>>>>
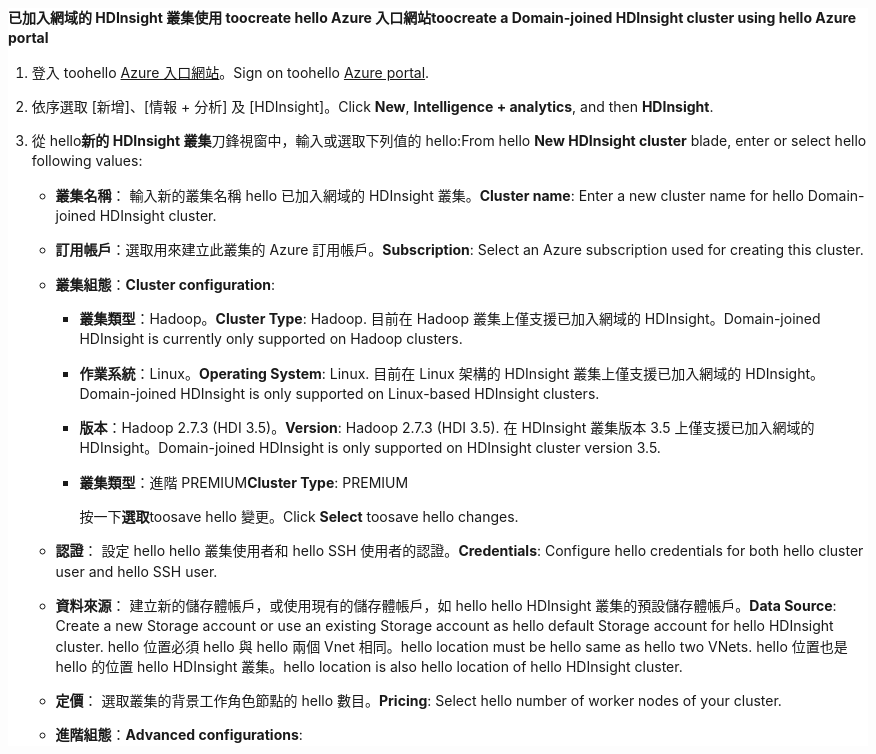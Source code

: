 <span data-ttu-id="3e99b-203">**已加入網域的 HDInsight 叢集使用 toocreate hello Azure 入口網站**</span><span class="sxs-lookup"><span data-stu-id="3e99b-203">**toocreate a Domain-joined HDInsight cluster using hello Azure portal**</span></span>

1. <span data-ttu-id="3e99b-204">登入 toohello [Azure 入口網站](https://portal.azure.com)。</span><span class="sxs-lookup"><span data-stu-id="3e99b-204">Sign on toohello [Azure portal](https://portal.azure.com).</span></span>
2. <span data-ttu-id="3e99b-205">依序選取 [新增]、[情報 + 分析] 及 [HDInsight]。</span><span class="sxs-lookup"><span data-stu-id="3e99b-205">Click **New**, **Intelligence + analytics**, and then **HDInsight**.</span></span>
3. <span data-ttu-id="3e99b-206">從 hello**新的 HDInsight 叢集**刀鋒視窗中，輸入或選取下列值的 hello:</span><span class="sxs-lookup"><span data-stu-id="3e99b-206">From hello **New HDInsight cluster** blade, enter or select hello following values:</span></span>
   
   * <span data-ttu-id="3e99b-207">**叢集名稱**： 輸入新的叢集名稱 hello 已加入網域的 HDInsight 叢集。</span><span class="sxs-lookup"><span data-stu-id="3e99b-207">**Cluster name**: Enter a new cluster name for hello Domain-joined HDInsight cluster.</span></span>
   * <span data-ttu-id="3e99b-208">**訂用帳戶**：選取用來建立此叢集的 Azure 訂用帳戶。</span><span class="sxs-lookup"><span data-stu-id="3e99b-208">**Subscription**: Select an Azure subscription used for creating this cluster.</span></span>
   * <span data-ttu-id="3e99b-209">**叢集組態**：</span><span class="sxs-lookup"><span data-stu-id="3e99b-209">**Cluster configuration**:</span></span>
     
     * <span data-ttu-id="3e99b-210">**叢集類型**：Hadoop。</span><span class="sxs-lookup"><span data-stu-id="3e99b-210">**Cluster Type**: Hadoop.</span></span> <span data-ttu-id="3e99b-211">目前在 Hadoop 叢集上僅支援已加入網域的 HDInsight。</span><span class="sxs-lookup"><span data-stu-id="3e99b-211">Domain-joined HDInsight is currently only supported on Hadoop clusters.</span></span>
     * <span data-ttu-id="3e99b-212">**作業系統**：Linux。</span><span class="sxs-lookup"><span data-stu-id="3e99b-212">**Operating System**: Linux.</span></span>  <span data-ttu-id="3e99b-213">目前在 Linux 架構的 HDInsight 叢集上僅支援已加入網域的 HDInsight。</span><span class="sxs-lookup"><span data-stu-id="3e99b-213">Domain-joined HDInsight is only supported on Linux-based HDInsight clusters.</span></span>
     * <span data-ttu-id="3e99b-214">**版本**：Hadoop 2.7.3 (HDI 3.5)。</span><span class="sxs-lookup"><span data-stu-id="3e99b-214">**Version**: Hadoop 2.7.3 (HDI 3.5).</span></span> <span data-ttu-id="3e99b-215">在 HDInsight 叢集版本 3.5 上僅支援已加入網域的 HDInsight。</span><span class="sxs-lookup"><span data-stu-id="3e99b-215">Domain-joined HDInsight is only supported on HDInsight cluster version 3.5.</span></span>
     * <span data-ttu-id="3e99b-216">**叢集類型**：進階 PREMIUM</span><span class="sxs-lookup"><span data-stu-id="3e99b-216">**Cluster Type**: PREMIUM</span></span>
       
       <span data-ttu-id="3e99b-217">按一下**選取**toosave hello 變更。</span><span class="sxs-lookup"><span data-stu-id="3e99b-217">Click **Select** toosave hello changes.</span></span>
   * <span data-ttu-id="3e99b-218">**認證**： 設定 hello hello 叢集使用者和 hello SSH 使用者的認證。</span><span class="sxs-lookup"><span data-stu-id="3e99b-218">**Credentials**: Configure hello credentials for both hello cluster user and hello SSH user.</span></span>
   * <span data-ttu-id="3e99b-219">**資料來源**： 建立新的儲存體帳戶，或使用現有的儲存體帳戶，如 hello hello HDInsight 叢集的預設儲存體帳戶。</span><span class="sxs-lookup"><span data-stu-id="3e99b-219">**Data Source**: Create a new Storage account or use an existing Storage account as hello default Storage account for hello HDInsight cluster.</span></span> <span data-ttu-id="3e99b-220">hello 位置必須 hello 與 hello 兩個 Vnet 相同。</span><span class="sxs-lookup"><span data-stu-id="3e99b-220">hello location must be hello same as hello two VNets.</span></span>  <span data-ttu-id="3e99b-221">hello 位置也是 hello 的位置 hello HDInsight 叢集。</span><span class="sxs-lookup"><span data-stu-id="3e99b-221">hello location is also hello location of hello HDInsight cluster.</span></span>
   * <span data-ttu-id="3e99b-222">**定價**： 選取叢集的背景工作角色節點的 hello 數目。</span><span class="sxs-lookup"><span data-stu-id="3e99b-222">**Pricing**: Select hello number of worker nodes of your cluster.</span></span>
   * <span data-ttu-id="3e99b-223">**進階組態**：</span><span class="sxs-lookup"><span data-stu-id="3e99b-223">**Advanced configurations**:</span></span> 
     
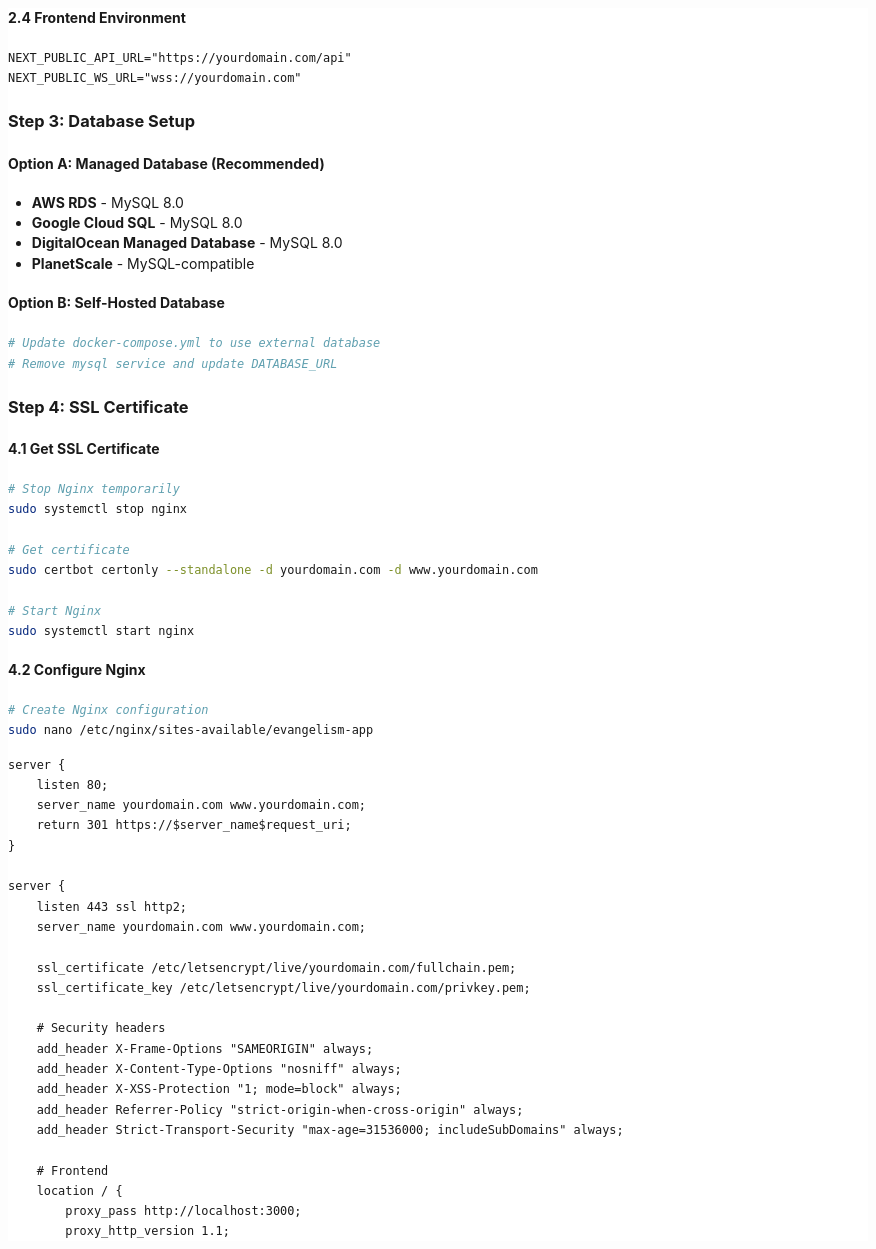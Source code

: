 #### 2.4 Frontend Environment
```env
NEXT_PUBLIC_API_URL="https://yourdomain.com/api"
NEXT_PUBLIC_WS_URL="wss://yourdomain.com"
```

### Step 3: Database Setup

#### Option A: Managed Database (Recommended)
- **AWS RDS** - MySQL 8.0
- **Google Cloud SQL** - MySQL 8.0
- **DigitalOcean Managed Database** - MySQL 8.0
- **PlanetScale** - MySQL-compatible

#### Option B: Self-Hosted Database
```bash
# Update docker-compose.yml to use external database
# Remove mysql service and update DATABASE_URL
```

### Step 4: SSL Certificate

#### 4.1 Get SSL Certificate
```bash
# Stop Nginx temporarily
sudo systemctl stop nginx

# Get certificate
sudo certbot certonly --standalone -d yourdomain.com -d www.yourdomain.com

# Start Nginx
sudo systemctl start nginx
```

#### 4.2 Configure Nginx
```bash
# Create Nginx configuration
sudo nano /etc/nginx/sites-available/evangelism-app
```

```nginx
server {
    listen 80;
    server_name yourdomain.com www.yourdomain.com;
    return 301 https://$server_name$request_uri;
}

server {
    listen 443 ssl http2;
    server_name yourdomain.com www.yourdomain.com;

    ssl_certificate /etc/letsencrypt/live/yourdomain.com/fullchain.pem;
    ssl_certificate_key /etc/letsencrypt/live/yourdomain.com/privkey.pem;

    # Security headers
    add_header X-Frame-Options "SAMEORIGIN" always;
    add_header X-Content-Type-Options "nosniff" always;
    add_header X-XSS-Protection "1; mode=block" always;
    add_header Referrer-Policy "strict-origin-when-cross-origin" always;
    add_header Strict-Transport-Security "max-age=31536000; includeSubDomains" always;

    # Frontend
    location / {
        proxy_pass http://localhost:3000;
        proxy_http_version 1.1;
```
<<<<
## Task
Wherever the string "Click" occurs in the entries, copy that whole line.

## Result of this task
2. <span data-ttu-id="3e99b-205">依序選取 [新增]、[情報 + 分析] 及 [HDInsight]。</span><span class="sxs-lookup"><span data-stu-id="3e99b-205">Click **New**, **Intelligence + analytics**, and then **HDInsight**.</span></span>
       <span data-ttu-id="3e99b-217">按一下**選取**toosave hello 變更。</span><span class="sxs-lookup"><span data-stu-id="3e99b-217">Click **Select** toosave hello changes.</span></span>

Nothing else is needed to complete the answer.